8.5 Except in respect of death or personal injury which is directly and wholly caused by the negligence of the Supplier or its employees in the performance of its or their duties under this Agreement, the Buyer undertakes and agrees to indemnify and hold harmless the Supplier against any and all actions, claims, proceedings, costs, losses, expenses, liabilities, including legal fees, whatsoever caused or arising out of, connected with, or resulting from the Goods themselves or use of the Goods including without limitation of the manufacture, selection, delivery, possession, use, operation, return or any and all damages or injuries caused thereby to anyone whatsoever.

8.6 Subject as expressly provided in these conditions, all warranties, conditions or other terms implied by statute or common law are expressly excluded to the extent permitted by law.

9. Fitness for Purpose

9.1 The Supplier gives no warranty that the Goods are fit for the Buyers purpose or purposes.
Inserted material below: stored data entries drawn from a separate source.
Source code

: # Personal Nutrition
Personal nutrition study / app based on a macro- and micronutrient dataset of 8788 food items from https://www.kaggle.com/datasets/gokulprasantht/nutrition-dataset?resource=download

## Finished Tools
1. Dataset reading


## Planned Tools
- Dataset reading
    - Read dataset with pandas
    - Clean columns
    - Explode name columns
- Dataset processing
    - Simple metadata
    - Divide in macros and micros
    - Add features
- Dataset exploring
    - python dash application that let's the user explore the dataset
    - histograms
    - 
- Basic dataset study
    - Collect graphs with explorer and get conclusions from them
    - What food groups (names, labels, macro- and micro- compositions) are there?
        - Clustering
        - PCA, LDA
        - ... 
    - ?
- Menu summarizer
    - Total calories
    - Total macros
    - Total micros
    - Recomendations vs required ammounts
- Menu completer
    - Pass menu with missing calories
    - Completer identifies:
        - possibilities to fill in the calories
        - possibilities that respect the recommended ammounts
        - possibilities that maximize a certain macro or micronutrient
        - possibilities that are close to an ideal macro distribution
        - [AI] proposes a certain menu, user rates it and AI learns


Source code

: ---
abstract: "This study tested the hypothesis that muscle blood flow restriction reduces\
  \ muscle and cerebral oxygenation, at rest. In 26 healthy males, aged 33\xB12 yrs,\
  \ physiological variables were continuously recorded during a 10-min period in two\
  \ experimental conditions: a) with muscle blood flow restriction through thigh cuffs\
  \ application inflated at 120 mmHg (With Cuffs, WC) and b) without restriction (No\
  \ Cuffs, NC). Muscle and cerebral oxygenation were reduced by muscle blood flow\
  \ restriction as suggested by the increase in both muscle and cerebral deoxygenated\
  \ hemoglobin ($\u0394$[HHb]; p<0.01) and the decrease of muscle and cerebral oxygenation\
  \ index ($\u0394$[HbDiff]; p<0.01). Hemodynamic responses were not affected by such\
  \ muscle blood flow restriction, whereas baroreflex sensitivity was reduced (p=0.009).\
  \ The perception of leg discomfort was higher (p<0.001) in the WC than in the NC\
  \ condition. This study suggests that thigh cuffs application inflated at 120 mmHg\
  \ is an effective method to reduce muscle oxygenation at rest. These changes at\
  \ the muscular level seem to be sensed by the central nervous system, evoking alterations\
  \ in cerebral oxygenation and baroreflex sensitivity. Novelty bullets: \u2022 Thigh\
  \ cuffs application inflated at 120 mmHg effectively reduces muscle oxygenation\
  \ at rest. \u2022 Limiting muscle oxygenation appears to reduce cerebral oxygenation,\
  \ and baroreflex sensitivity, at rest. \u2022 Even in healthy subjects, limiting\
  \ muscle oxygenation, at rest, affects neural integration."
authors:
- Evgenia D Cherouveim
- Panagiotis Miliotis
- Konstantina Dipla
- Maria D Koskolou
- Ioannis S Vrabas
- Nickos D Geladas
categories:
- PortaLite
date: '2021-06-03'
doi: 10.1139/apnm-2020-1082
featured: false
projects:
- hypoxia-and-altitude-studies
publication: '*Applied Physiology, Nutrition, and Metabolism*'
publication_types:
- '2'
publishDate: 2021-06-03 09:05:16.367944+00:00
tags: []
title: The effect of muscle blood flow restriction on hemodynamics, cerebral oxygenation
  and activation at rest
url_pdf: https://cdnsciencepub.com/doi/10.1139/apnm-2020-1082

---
The Buyer warrants that he has satisfied himself that the Goods will be fit for every purpose for which he requires them and that he shall not rely on any skill or judgement of the Supplier in that regard.
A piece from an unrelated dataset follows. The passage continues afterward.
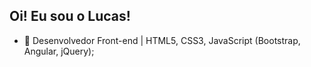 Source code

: ## Oi! Eu sou o Lucas! 

- 🔭 Desenvolvedor Front-end | HTML5, CSS3, JavaScript (Bootstrap, Angular, jQuery);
9.1.2 The Buyer further warrants that:

(a) it is aware that the Goods are supplied for the purpose for which they were manufac-tured, and

(b) it has all the licences that are required for their use, and

(c) the Goods will be tested prior to use, and

(d) the Goods will only be used by suitably qualified and trained individuals, and

(e) the Goods will be regularly serviced, tested, certified and inspected by the Buyer and

(f) the Goods will not in any way be adapted or altered, and

(g) it will not give or imply any warranty to any person whom it may sell or let the Goods other than the foregoing and that it will notify that person of the requirements of the Supplier as to license, test, use, service, inspection, certification, and adaption as above. Nothing in this clause affects the Buyers rights under the Sale of Goods Act 1979.

10. Force Majeure

The Supplier shall be relieved of its obligations under this contract insofar as it is hin-dered in or prevented from performing them by any circumstances beyond its reason-able control ,including (but not limited to) industrial action, war, fire or prohibition or enactment of any kind. The Supplier will not be liable for any loss or damage incurred whatsoever arising therefrom.

11. General

11.1 No relaxation of these terms or indulgence granted by the Supplier to the Buyer shall affect the Supplier’s rights hereunder and no waiver by the Supplier of any breach of this Contract or failure of the Supplier to insist on strict compliance with any terms, covenants, or conditions of this contract shall be considered as a waiver of any subsequent breach of the same provision or any other provision. If any provision is held by any competent authority to be unenforceable in whole or in part the validity of the other provisions of this Contract and the remainder of the affected provision shall be unaffected and shall remain in full force and effect.

11.2 All third party rights are excluded and no third parties shall have any rights to enforce the Contract.

12. Arbitration

All disputes or differences which shall at any time arise between the parties whether during the term of this contract or afterwards touching or concerning this contract or its construction or effect or the rights duties or liabilities of the parties under by virtue of it or otherwise or any other matter in any way connected with or arising out of the subject matter of this contract shall be referred to a single arbitrator to be agreed upon by the parties or in default of agreement to be nominated by the President for the time being of the Chartered Institute of Arbitrators in accordance with the Arbitration Act 1996 or any statutory modification or re-enactment of it for the time being in force.

13. Governing Law

This contract is given by and interpreted in accordance with English Law and the Buyer submits to the jurisdiction of the High Court of Justice in England, but the Supplier may enforce the contract in any Court of competent jurisdiction.